▶ Assigned task: Transcribe word for word the lines below from the line with "[NODEjs](https://nodejs.org/en/download/)" through the line with "### Install Knockout JS", ends included.

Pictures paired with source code
>>

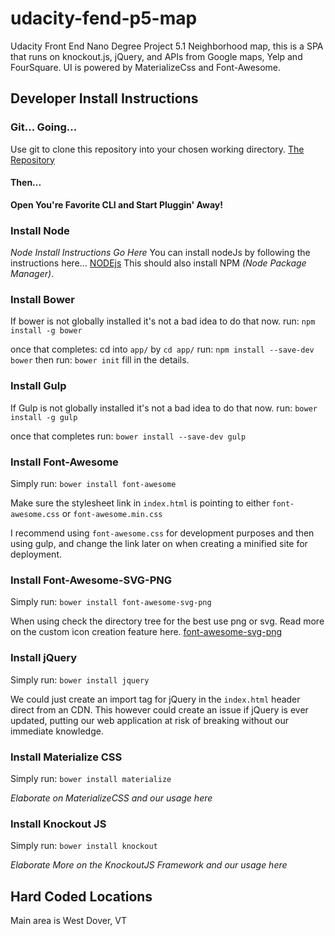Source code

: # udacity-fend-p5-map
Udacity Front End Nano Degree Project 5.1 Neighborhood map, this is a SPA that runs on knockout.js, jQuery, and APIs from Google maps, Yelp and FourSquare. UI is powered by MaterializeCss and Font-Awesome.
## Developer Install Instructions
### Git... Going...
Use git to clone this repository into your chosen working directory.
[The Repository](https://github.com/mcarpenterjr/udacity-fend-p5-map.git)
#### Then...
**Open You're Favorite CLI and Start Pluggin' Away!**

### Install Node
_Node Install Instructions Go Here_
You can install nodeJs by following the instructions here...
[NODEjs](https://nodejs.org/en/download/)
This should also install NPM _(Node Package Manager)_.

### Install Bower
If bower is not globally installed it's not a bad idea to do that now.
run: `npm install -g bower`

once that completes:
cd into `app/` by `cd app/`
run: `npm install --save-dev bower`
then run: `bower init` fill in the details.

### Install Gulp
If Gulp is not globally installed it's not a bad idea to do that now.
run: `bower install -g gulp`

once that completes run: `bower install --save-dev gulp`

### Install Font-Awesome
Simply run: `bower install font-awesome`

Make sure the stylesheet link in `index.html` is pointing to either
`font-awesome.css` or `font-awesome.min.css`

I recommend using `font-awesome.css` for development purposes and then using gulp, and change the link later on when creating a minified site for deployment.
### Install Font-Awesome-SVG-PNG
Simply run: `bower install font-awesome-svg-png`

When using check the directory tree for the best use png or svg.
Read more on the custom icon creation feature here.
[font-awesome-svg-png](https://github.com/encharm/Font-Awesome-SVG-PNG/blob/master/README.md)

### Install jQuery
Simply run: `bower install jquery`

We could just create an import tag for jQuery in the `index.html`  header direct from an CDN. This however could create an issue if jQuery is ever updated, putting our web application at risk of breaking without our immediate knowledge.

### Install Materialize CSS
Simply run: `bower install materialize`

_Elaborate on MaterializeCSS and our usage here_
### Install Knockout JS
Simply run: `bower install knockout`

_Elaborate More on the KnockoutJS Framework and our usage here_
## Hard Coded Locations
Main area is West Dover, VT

<<
>>

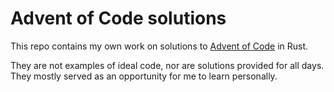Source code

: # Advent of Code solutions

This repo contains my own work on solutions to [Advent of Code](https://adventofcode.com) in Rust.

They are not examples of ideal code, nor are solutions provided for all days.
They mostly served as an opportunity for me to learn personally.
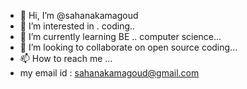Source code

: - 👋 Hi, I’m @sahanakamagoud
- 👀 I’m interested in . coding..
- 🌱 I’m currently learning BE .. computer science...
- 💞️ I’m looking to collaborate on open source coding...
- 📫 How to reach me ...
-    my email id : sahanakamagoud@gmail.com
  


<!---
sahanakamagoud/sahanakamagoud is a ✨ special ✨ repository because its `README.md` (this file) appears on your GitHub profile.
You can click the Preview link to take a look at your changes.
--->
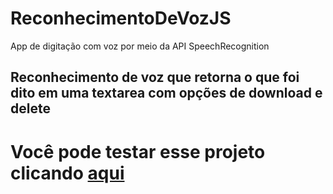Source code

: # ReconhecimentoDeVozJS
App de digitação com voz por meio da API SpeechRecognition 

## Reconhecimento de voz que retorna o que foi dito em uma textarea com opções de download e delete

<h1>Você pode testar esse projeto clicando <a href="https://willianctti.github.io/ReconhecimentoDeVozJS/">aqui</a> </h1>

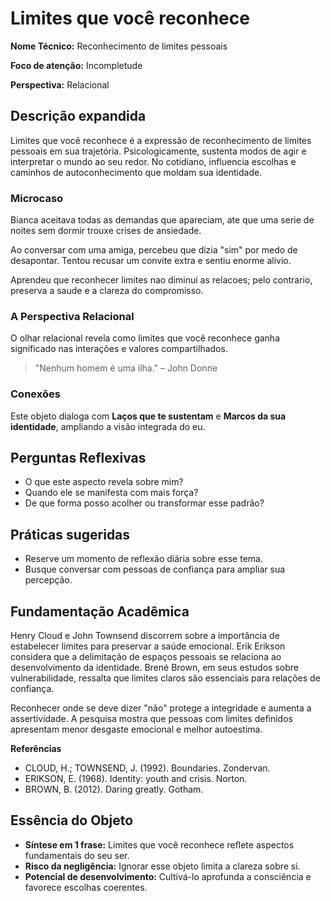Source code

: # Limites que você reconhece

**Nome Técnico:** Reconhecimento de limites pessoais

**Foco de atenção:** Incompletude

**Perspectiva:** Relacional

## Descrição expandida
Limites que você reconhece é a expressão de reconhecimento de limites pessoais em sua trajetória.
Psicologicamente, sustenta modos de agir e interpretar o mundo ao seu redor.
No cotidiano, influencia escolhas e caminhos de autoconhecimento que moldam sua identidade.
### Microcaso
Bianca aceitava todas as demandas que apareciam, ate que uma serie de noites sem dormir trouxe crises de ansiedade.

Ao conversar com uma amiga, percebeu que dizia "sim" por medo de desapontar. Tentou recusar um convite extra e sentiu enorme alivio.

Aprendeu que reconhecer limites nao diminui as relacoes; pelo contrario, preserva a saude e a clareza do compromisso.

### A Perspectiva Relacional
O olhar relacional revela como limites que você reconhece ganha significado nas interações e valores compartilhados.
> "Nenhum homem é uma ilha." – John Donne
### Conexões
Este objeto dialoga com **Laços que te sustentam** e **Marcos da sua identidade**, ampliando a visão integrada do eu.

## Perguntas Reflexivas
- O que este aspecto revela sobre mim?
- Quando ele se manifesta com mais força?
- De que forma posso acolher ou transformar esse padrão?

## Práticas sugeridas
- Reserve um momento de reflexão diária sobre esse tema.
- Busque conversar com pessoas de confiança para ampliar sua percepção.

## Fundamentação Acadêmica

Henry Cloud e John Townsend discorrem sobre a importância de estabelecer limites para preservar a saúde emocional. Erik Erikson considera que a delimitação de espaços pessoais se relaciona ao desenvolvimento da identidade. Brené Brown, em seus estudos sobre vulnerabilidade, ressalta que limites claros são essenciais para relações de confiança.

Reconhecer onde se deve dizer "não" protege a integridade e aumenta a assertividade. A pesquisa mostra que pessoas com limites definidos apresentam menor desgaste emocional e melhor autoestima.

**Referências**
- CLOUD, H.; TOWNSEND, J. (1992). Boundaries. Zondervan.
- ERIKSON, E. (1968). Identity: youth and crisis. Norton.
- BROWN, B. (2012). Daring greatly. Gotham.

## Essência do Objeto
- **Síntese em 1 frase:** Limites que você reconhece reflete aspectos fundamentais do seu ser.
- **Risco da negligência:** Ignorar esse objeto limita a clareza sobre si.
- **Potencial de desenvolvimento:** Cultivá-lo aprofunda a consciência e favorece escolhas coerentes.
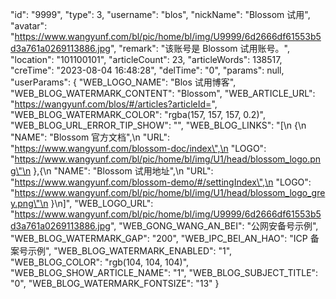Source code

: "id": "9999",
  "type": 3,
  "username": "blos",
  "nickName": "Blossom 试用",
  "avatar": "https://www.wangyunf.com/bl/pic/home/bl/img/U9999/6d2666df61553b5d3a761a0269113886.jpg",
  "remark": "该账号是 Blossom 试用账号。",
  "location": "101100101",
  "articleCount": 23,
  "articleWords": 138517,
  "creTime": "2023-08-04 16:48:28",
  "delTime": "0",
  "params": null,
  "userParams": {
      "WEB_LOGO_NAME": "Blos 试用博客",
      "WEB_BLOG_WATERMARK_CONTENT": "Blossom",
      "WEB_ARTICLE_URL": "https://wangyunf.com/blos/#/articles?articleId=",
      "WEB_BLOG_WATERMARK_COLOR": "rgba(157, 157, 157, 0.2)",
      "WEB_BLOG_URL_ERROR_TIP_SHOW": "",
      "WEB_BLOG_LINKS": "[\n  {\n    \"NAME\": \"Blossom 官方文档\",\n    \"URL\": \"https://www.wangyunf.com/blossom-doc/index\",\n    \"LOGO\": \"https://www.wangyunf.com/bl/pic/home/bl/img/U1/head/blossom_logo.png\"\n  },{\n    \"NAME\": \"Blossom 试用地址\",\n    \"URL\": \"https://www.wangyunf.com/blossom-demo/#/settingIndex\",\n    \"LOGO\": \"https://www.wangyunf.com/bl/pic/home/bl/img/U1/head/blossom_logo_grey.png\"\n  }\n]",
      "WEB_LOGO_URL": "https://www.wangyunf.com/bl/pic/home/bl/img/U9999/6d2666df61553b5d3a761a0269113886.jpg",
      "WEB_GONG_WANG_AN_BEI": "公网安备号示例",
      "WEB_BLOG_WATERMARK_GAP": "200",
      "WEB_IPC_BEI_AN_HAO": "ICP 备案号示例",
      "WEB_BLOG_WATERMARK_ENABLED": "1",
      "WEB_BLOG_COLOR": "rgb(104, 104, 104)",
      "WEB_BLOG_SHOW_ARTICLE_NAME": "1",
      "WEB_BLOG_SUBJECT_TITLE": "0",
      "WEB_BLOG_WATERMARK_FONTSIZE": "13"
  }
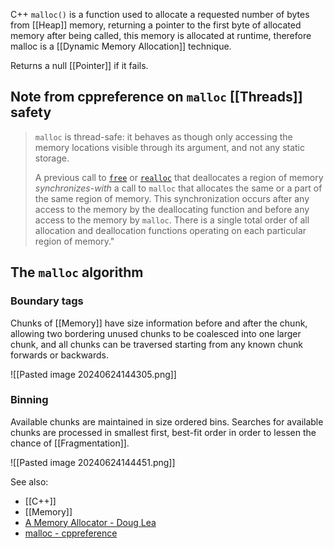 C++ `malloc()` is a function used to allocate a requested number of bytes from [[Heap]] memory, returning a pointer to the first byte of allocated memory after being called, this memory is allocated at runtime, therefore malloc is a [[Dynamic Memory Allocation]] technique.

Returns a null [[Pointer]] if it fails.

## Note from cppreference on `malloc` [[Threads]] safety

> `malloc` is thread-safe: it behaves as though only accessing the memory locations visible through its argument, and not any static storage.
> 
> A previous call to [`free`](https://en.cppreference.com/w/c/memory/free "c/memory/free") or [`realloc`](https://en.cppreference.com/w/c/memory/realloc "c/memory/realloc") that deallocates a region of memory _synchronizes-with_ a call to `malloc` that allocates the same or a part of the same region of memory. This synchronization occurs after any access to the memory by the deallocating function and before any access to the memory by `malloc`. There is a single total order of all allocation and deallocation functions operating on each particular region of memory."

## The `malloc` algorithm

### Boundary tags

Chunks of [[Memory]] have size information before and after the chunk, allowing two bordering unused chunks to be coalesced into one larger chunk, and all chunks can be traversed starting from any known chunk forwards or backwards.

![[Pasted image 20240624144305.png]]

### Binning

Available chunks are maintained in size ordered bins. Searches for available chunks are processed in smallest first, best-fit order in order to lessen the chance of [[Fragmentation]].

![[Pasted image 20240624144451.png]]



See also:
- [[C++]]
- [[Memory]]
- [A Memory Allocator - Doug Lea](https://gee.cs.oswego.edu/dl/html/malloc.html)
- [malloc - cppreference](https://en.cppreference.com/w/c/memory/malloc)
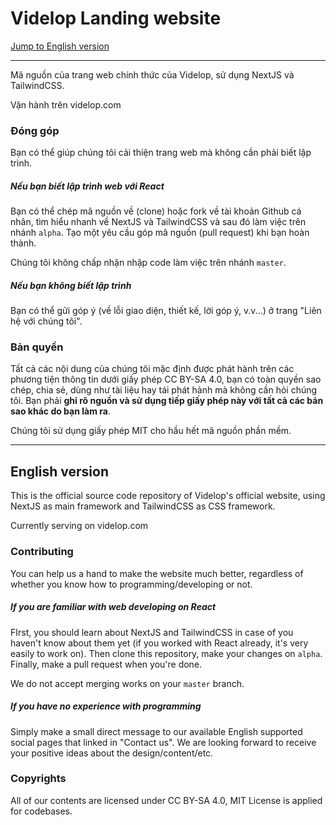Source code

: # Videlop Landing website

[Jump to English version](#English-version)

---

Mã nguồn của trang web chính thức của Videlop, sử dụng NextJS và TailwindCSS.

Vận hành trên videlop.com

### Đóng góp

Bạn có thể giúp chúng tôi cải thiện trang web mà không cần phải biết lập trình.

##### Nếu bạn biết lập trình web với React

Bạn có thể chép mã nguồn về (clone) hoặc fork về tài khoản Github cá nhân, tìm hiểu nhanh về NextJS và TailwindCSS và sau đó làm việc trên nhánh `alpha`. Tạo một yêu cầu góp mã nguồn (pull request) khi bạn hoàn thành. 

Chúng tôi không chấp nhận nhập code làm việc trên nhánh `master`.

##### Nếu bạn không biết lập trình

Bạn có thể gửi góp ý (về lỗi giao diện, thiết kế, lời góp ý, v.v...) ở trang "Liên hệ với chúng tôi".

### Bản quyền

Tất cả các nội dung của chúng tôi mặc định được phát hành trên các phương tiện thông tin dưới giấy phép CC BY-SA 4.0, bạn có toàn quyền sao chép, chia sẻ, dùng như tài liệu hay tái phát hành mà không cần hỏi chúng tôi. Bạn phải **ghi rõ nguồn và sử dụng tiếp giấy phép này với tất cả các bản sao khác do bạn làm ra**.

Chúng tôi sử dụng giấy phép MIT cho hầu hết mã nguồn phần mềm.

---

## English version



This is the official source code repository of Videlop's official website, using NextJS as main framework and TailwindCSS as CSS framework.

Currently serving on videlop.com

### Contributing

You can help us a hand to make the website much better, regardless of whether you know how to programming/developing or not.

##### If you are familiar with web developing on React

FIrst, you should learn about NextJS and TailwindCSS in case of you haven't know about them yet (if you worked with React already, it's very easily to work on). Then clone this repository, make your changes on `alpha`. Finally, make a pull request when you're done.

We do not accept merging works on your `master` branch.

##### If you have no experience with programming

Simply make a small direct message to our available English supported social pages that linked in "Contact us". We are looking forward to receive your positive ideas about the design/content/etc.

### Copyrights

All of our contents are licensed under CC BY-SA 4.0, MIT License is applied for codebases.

<<

▶ Your response:
[NODEjs](https://nodejs.org/en/download/)
This should also install NPM _(Node Package Manager)_.

### Install Bower
If bower is not globally installed it's not a bad idea to do that now.
run: `npm install -g bower`

once that completes:
cd into `app/` by `cd app/`
run: `npm install --save-dev bower`
then run: `bower init` fill in the details.

### Install Gulp
If Gulp is not globally installed it's not a bad idea to do that now.
run: `bower install -g gulp`

once that completes run: `bower install --save-dev gulp`

### Install Font-Awesome
Simply run: `bower install font-awesome`

Make sure the stylesheet link in `index.html` is pointing to either
`font-awesome.css` or `font-awesome.min.css`

I recommend using `font-awesome.css` for development purposes and then using gulp, and change the link later on when creating a minified site for deployment.
### Install Font-Awesome-SVG-PNG
Simply run: `bower install font-awesome-svg-png`

When using check the directory tree for the best use png or svg.
Read more on the custom icon creation feature here.
[font-awesome-svg-png](https://github.com/encharm/Font-Awesome-SVG-PNG/blob/master/README.md)

### Install jQuery
Simply run: `bower install jquery`

We could just create an import tag for jQuery in the `index.html`  header direct from an CDN. This however could create an issue if jQuery is ever updated, putting our web application at risk of breaking without our immediate knowledge.

### Install Materialize CSS
Simply run: `bower install materialize`

_Elaborate on MaterializeCSS and our usage here_
### Install Knockout JS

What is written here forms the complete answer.